◆ **Exercise instructions**
Reproduce all of the data exactly. Images are not to appear in the reply.
BEGIN Entries provided
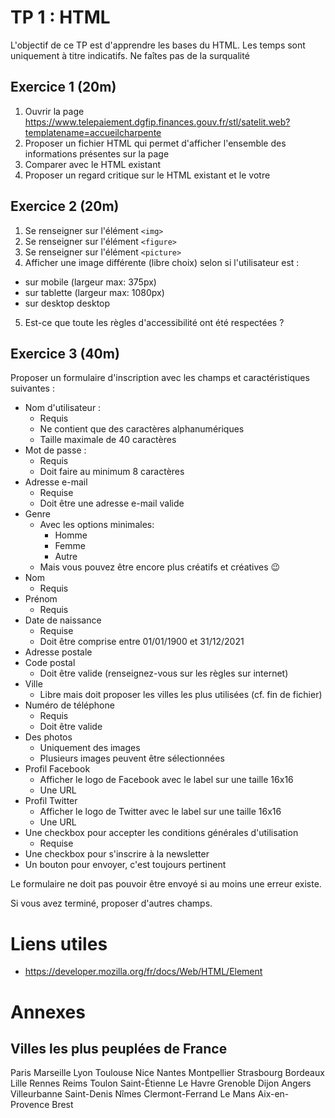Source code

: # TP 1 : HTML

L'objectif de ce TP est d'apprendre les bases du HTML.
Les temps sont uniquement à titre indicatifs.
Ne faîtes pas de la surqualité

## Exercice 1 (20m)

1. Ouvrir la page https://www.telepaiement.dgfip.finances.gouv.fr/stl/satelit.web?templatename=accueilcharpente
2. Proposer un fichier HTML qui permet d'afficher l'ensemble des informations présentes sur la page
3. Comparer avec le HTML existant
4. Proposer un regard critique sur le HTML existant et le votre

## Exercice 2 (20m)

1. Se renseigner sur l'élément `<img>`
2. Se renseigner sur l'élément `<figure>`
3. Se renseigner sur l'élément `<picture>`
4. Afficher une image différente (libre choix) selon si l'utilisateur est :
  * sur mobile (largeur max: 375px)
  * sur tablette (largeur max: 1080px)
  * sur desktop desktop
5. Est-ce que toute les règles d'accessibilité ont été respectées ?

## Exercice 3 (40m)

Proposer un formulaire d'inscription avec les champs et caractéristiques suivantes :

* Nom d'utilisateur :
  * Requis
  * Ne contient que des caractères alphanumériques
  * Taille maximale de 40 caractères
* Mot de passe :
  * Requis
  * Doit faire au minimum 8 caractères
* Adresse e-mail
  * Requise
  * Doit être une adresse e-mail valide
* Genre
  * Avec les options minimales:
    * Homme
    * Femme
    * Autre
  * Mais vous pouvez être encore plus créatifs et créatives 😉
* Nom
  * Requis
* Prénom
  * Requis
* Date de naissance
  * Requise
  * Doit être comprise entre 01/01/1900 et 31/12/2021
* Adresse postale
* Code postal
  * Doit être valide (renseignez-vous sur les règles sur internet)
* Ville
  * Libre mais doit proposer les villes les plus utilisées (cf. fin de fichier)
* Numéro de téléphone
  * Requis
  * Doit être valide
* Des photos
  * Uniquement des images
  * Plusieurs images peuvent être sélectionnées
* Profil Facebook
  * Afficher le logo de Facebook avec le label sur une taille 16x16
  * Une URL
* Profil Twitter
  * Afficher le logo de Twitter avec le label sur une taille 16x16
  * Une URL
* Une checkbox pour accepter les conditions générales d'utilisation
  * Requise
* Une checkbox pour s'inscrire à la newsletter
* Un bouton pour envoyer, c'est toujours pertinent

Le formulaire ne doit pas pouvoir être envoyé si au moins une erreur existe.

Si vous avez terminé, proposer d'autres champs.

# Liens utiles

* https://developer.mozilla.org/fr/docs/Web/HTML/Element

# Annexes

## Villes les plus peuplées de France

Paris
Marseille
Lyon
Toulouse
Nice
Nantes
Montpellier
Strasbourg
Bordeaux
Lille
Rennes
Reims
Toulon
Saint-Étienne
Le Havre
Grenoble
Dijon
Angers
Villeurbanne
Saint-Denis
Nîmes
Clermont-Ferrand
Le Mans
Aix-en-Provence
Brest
END Entries provided
◆ **Written answer**
Source code

: # TP 1 : HTML

L'objectif de ce TP est d'apprendre les bases du HTML.
Les temps sont uniquement à titre indicatifs.
Ne faîtes pas de la surqualité

## Exercice 1 (20m)

1. Ouvrir la page https://www.telepaiement.dgfip.finances.gouv.fr/stl/satelit.web?templatename=accueilcharpente
2. Proposer un fichier HTML qui permet d'afficher l'ensemble des informations présentes sur la page
3. Comparer avec le HTML existant
4. Proposer un regard critique sur le HTML existant et le votre

## Exercice 2 (20m)

1. Se renseigner sur l'élément `<img>`
2. Se renseigner sur l'élément `<figure>`
3. Se renseigner sur l'élément `<picture>`
4. Afficher une image différente (libre choix) selon si l'utilisateur est :
  * sur mobile (largeur max: 375px)
  * sur tablette (largeur max: 1080px)
  * sur desktop desktop
5. Est-ce que toute les règles d'accessibilité ont été respectées ?

## Exercice 3 (40m)

Proposer un formulaire d'inscription avec les champs et caractéristiques suivantes :

* Nom d'utilisateur :
  * Requis
  * Ne contient que des caractères alphanumériques
  * Taille maximale de 40 caractères
* Mot de passe :
  * Requis
  * Doit faire au minimum 8 caractères
* Adresse e-mail
  * Requise
  * Doit être une adresse e-mail valide
* Genre
  * Avec les options minimales:
    * Homme
    * Femme
    * Autre
  * Mais vous pouvez être encore plus créatifs et créatives 😉
* Nom
  * Requis
* Prénom
  * Requis
* Date de naissance
  * Requise
  * Doit être comprise entre 01/01/1900 et 31/12/2021
* Adresse postale
* Code postal
  * Doit être valide (renseignez-vous sur les règles sur internet)
* Ville
  * Libre mais doit proposer les villes les plus utilisées (cf. fin de fichier)
* Numéro de téléphone
  * Requis
  * Doit être valide
* Des photos
  * Uniquement des images
  * Plusieurs images peuvent être sélectionnées
* Profil Facebook
  * Afficher le logo de Facebook avec le label sur une taille 16x16
  * Une URL
* Profil Twitter
  * Afficher le logo de Twitter avec le label sur une taille 16x16
  * Une URL
* Une checkbox pour accepter les conditions générales d'utilisation
  * Requise
* Une checkbox pour s'inscrire à la newsletter
* Un bouton pour envoyer, c'est toujours pertinent

Le formulaire ne doit pas pouvoir être envoyé si au moins une erreur existe.

Si vous avez terminé, proposer d'autres champs.

# Liens utiles

* https://developer.mozilla.org/fr/docs/Web/HTML/Element

# Annexes

## Villes les plus peuplées de France

Paris
Marseille
Lyon
Toulouse
Nice
Nantes
Montpellier
Strasbourg
Bordeaux
Lille
Rennes
Reims
Toulon
Saint-Étienne
Le Havre
Grenoble
Dijon
Angers
Villeurbanne
Saint-Denis
Nîmes
Clermont-Ferrand
Le Mans
Aix-en-Provence
Brest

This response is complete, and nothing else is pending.